• [Your objective] Write the data below out exactly as it stands. Do not include the pictures.

• [Material shown]
* * *
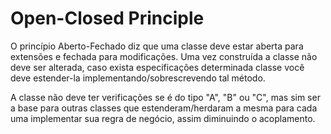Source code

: # Open-Closed Principle
O princípio Aberto-Fechado diz que uma classe deve estar aberta para extensões e fechada para modificações. Uma vez construída a classe não deve ser alterada, caso exista especificações determinada classe você deve estender-la implementando/sobrescrevendo tal método.

A classe não deve ter verificações se é do tipo "A", "B" ou "C", mas sim ser a base para outras classes que estenderam/herdaram a mesma para cada uma implementar sua regra de negócio, assim diminuindo o acoplamento.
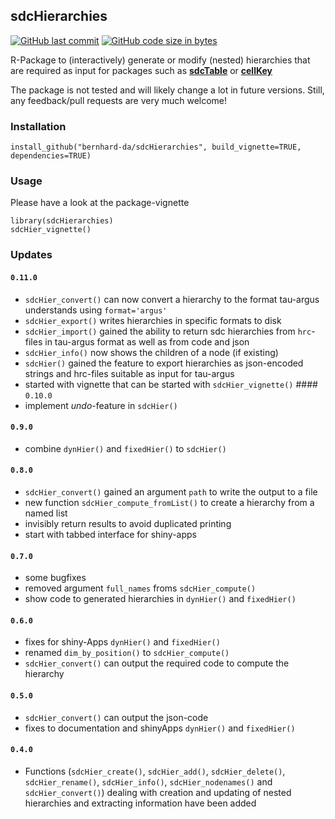 
sdcHierarchies
--------------

[![GitHub last commit](https://img.shields.io/github/last-commit/bernhard-da/sdcHierarchies?logo=github)](https://github.com/bernhard-da/sdcHierarchies/commits/master) [![GitHub code size in bytes](https://img.shields.io/github/languages/code-size/bernhard-da/sdcHierarchies.svg?logo=github)](https://github.com/bernhard-da/sdcHierarchies)

R-Package to (interactively) generate or modify (nested) hierarchies that are required as input for packages such as [**sdcTable**](https://cran.r-project.org/web/packages/sdcTable/index.html) or [**cellKey**](https://github.com/sdcTools/cellKey)

The package is not tested and will likely change a lot in future versions. Still, any feedback/pull requests are very much welcome!

### Installation

    install_github("bernhard-da/sdcHierarchies", build_vignette=TRUE, dependencies=TRUE)

### Usage

Please have a look at the package-vignette

    library(sdcHierarchies)
    sdcHier_vignette()

### Updates

#### `0.11.0`

-   `sdcHier_convert()` can now convert a hierarchy to the format tau-argus understands using `format='argus'`
-   `sdcHier_export()` writes hierarchies in specific formats to disk
-   `sdcHier_import()` gained the ability to return sdc hierarchies from `hrc`-files in tau-argus format as well as from code and json
-   `sdcHier_info()` now shows the children of a node (if existing)
-   `sdcHier()` gained the feature to export hierarchies as json-encoded strings and hrc-files suitable as input for tau-argus
-   started with vignette that can be started with `sdcHier_vignette()` \#\#\#\# `0.10.0`
-   implement *undo*-feature in `sdcHier()`

#### `0.9.0`

-   combine `dynHier()` and `fixedHier()` to `sdcHier()`

#### `0.8.0`

-   `sdcHier_convert()` gained an argument `path` to write the output to a file
-   new function `sdcHier_compute_fromList()` to create a hierarchy from a named list
-   invisibly return results to avoid duplicated printing
-   start with tabbed interface for shiny-apps

#### `0.7.0`

-   some bugfixes
-   removed argument `full_names` froms `sdcHier_compute()`
-   show code to generated hierarchies in `dynHier()` and `fixedHier()`

#### `0.6.0`

-   fixes for shiny-Apps `dynHier()` and `fixedHier()`
-   renamed `dim_by_position()` to `sdcHier_compute()`
-   `sdcHier_convert()` can output the required code to compute the hierarchy

#### `0.5.0`

-   `sdcHier_convert()` can output the json-code
-   fixes to documentation and shinyApps `dynHier()` and `fixedHier()`

#### `0.4.0`

-   Functions (`sdcHier_create()`, `sdcHier_add()`, `sdcHier_delete()`, `sdcHier_rename()`, `sdcHier_info()`, `sdcHier_nodenames()` and `sdcHier_convert()`) dealing with creation and updating of nested hierarchies and extracting information have been added
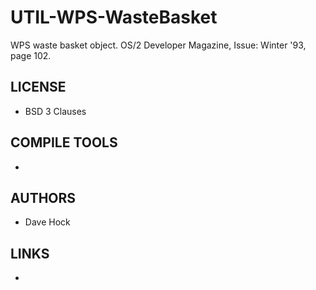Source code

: # UTIL-WPS-WasteBasket
WPS waste basket object. OS/2 Developer Magazine, Issue:  Winter '93, page 102.

## LICENSE
* BSD 3 Clauses

## COMPILE TOOLS
* 
 
## AUTHORS
* Dave Hock

## LINKS
* 
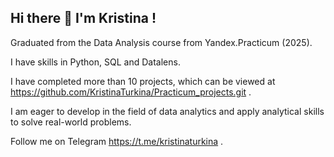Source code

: ## Hi there 👋 I'm Kristina !


Graduated from the Data Analysis course from Yandex.Practicum (2025).

I have skills in Python, SQL and Datalens.

I have completed more than 10 projects, which can be viewed at https://github.com/KristinaTurkina/Practicum_projects.git .

I am eager to develop in the field of data analytics and apply analytical skills to solve real-world problems.

Follow me on Telegram https://t.me/kristinaturkina .
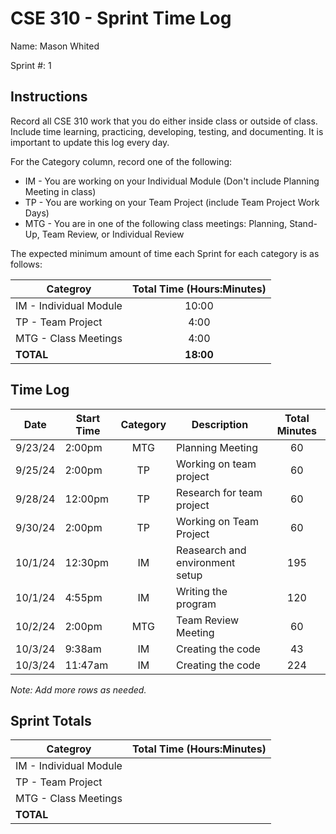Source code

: # CSE 310 - Sprint Time Log

Name: Mason Whited

Sprint #: 1

## Instructions

Record all CSE 310 work that you do either inside class or outside of class.  Include time learning, practicing, developing, testing, and documenting.  It is important to update this log every day.

For the Category column, record one of the following:
* IM - You are working on your Individual Module (Don't include Planning Meeting in class)
* TP - You are working on your Team Project (include Team Project Work Days)
* MTG - You are in one of the following class meetings: Planning, Stand-Up, Team Review, or Individual Review

The expected minimum amount of time each Sprint for each category is as follows:

|Categroy                       |Total Time (Hours:Minutes)|
|-------------------------------|:------------------------:|
|IM - Individual Module         |          10:00           |
|TP - Team Project              |           4:00           |
|MTG - Class Meetings           |           4:00           |
|**TOTAL**                      |        **18:00**         |

## Time Log

|Date      |Start Time|Category|Description                                 |Total Minutes|
|----------|----------|:------:|--------------------------------------------|:-----------:|
| 9/23/24  | 2:00pm   | MTG    |  Planning Meeting                          |     60      |
| 9/25/24  | 2:00pm   | TP     |  Working on team project                   |     60      |
| 9/28/24  | 12:00pm  | TP     |  Research for team project                 |     60      |
| 9/30/24  | 2:00pm   | TP     |  Working on Team Project                   |     60      |
| 10/1/24  | 12:30pm  | IM     |  Reasearch and environment setup           |     195     |
| 10/1/24  | 4:55pm   | IM     |  Writing the program                       |     120     |
| 10/2/24  | 2:00pm   | MTG    |  Team Review Meeting                       |     60      |
| 10/3/24  | 9:38am   | IM     |  Creating the code                         |     43      |
| 10/3/24  | 11:47am  | IM     |  Creating the code                         |     224     |
_Note: Add more rows as needed._

## Sprint Totals

|Categroy                       |Total Time (Hours:Minutes)|
|-------------------------------|:------------------------:|
|IM - Individual Module         |                          |
|TP - Team Project              |                          |
|MTG - Class Meetings           |                          |
|**TOTAL**                      |                          |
* * *
• [Exercise answer]
Source code

: # Open-Closed Principle
O princípio Aberto-Fechado diz que uma classe deve estar aberta para extensões e fechada para modificações. Uma vez construída a classe não deve ser alterada, caso exista especificações determinada classe você deve estender-la implementando/sobrescrevendo tal método.

A classe não deve ter verificações se é do tipo "A", "B" ou "C", mas sim ser a base para outras classes que estenderam/herdaram a mesma para cada uma implementar sua regra de negócio, assim diminuindo o acoplamento.
sdcHierarchies
--------------

[![GitHub last commit](https://img.shields.io/github/last-commit/bernhard-da/sdcHierarchies?logo=github)](https://github.com/bernhard-da/sdcHierarchies/commits/master) [![GitHub code size in bytes](https://img.shields.io/github/languages/code-size/bernhard-da/sdcHierarchies.svg?logo=github)](https://github.com/bernhard-da/sdcHierarchies)

R-Package to (interactively) generate or modify (nested) hierarchies that are required as input for packages such as [**sdcTable**](https://cran.r-project.org/web/packages/sdcTable/index.html) or [**cellKey**](https://github.com/sdcTools/cellKey)

The package is not tested and will likely change a lot in future versions. Still, any feedback/pull requests are very much welcome!

### Installation

    install_github("bernhard-da/sdcHierarchies", build_vignette=TRUE, dependencies=TRUE)

### Usage

Please have a look at the package-vignette

    library(sdcHierarchies)
    sdcHier_vignette()

### Updates

#### `0.11.0`

-   `sdcHier_convert()` can now convert a hierarchy to the format tau-argus understands using `format='argus'`
-   `sdcHier_export()` writes hierarchies in specific formats to disk
-   `sdcHier_import()` gained the ability to return sdc hierarchies from `hrc`-files in tau-argus format as well as from code and json
-   `sdcHier_info()` now shows the children of a node (if existing)
-   `sdcHier()` gained the feature to export hierarchies as json-encoded strings and hrc-files suitable as input for tau-argus
-   started with vignette that can be started with `sdcHier_vignette()` \#\#\#\# `0.10.0`
-   implement *undo*-feature in `sdcHier()`

#### `0.9.0`

-   combine `dynHier()` and `fixedHier()` to `sdcHier()`

#### `0.8.0`

-   `sdcHier_convert()` gained an argument `path` to write the output to a file
-   new function `sdcHier_compute_fromList()` to create a hierarchy from a named list
-   invisibly return results to avoid duplicated printing
-   start with tabbed interface for shiny-apps

#### `0.7.0`

-   some bugfixes
-   removed argument `full_names` froms `sdcHier_compute()`
-   show code to generated hierarchies in `dynHier()` and `fixedHier()`

#### `0.6.0`

-   fixes for shiny-Apps `dynHier()` and `fixedHier()`
-   renamed `dim_by_position()` to `sdcHier_compute()`
-   `sdcHier_convert()` can output the required code to compute the hierarchy

#### `0.5.0`

-   `sdcHier_convert()` can output the json-code
-   fixes to documentation and shinyApps `dynHier()` and `fixedHier()`

#### `0.4.0`

-   Functions (`sdcHier_create()`, `sdcHier_add()`, `sdcHier_delete()`, `sdcHier_rename()`, `sdcHier_info()`, `sdcHier_nodenames()` and `sdcHier_convert()`) dealing with creation and updating of nested hierarchies and extracting information have been added
Source code

: # UTIL-WPS-WasteBasket
WPS waste basket object. OS/2 Developer Magazine, Issue:  Winter '93, page 102.

## LICENSE
* BSD 3 Clauses

## COMPILE TOOLS
* 
 
## AUTHORS
* Dave Hock

## LINKS
* 
Source code

: ## Hi there 👋 I'm Kristina !


Graduated from the Data Analysis course from Yandex.Practicum (2025).

I have skills in Python, SQL and Datalens.

I have completed more than 10 projects, which can be viewed at https://github.com/KristinaTurkina/Practicum_projects.git .

I am eager to develop in the field of data analytics and apply analytical skills to solve real-world problems.

Follow me on Telegram https://t.me/kristinaturkina .
Source code

: # CSE 310 - Sprint Time Log

Name: Mason Whited

Sprint #: 1

## Instructions

Record all CSE 310 work that you do either inside class or outside of class.  Include time learning, practicing, developing, testing, and documenting.  It is important to update this log every day.

For the Category column, record one of the following:
* IM - You are working on your Individual Module (Don't include Planning Meeting in class)
* TP - You are working on your Team Project (include Team Project Work Days)
* MTG - You are in one of the following class meetings: Planning, Stand-Up, Team Review, or Individual Review

The expected minimum amount of time each Sprint for each category is as follows:

|Categroy                       |Total Time (Hours:Minutes)|
|-------------------------------|:------------------------:|
|IM - Individual Module         |          10:00           |
|TP - Team Project              |           4:00           |
|MTG - Class Meetings           |           4:00           |
|**TOTAL**                      |        **18:00**         |

## Time Log

|Date      |Start Time|Category|Description                                 |Total Minutes|
|----------|----------|:------:|--------------------------------------------|:-----------:|
| 9/23/24  | 2:00pm   | MTG    |  Planning Meeting                          |     60      |
| 9/25/24  | 2:00pm   | TP     |  Working on team project                   |     60      |
| 9/28/24  | 12:00pm  | TP     |  Research for team project                 |     60      |
| 9/30/24  | 2:00pm   | TP     |  Working on Team Project                   |     60      |
| 10/1/24  | 12:30pm  | IM     |  Reasearch and environment setup           |     195     |
| 10/1/24  | 4:55pm   | IM     |  Writing the program                       |     120     |
| 10/2/24  | 2:00pm   | MTG    |  Team Review Meeting                       |     60      |
| 10/3/24  | 9:38am   | IM     |  Creating the code                         |     43      |
| 10/3/24  | 11:47am  | IM     |  Creating the code                         |     224     |
_Note: Add more rows as needed._

## Sprint Totals

|Categroy                       |Total Time (Hours:Minutes)|
|-------------------------------|:------------------------:|
|IM - Individual Module         |                          |
|TP - Team Project              |                          |
|MTG - Class Meetings           |                          |
|**TOTAL**                      |                          |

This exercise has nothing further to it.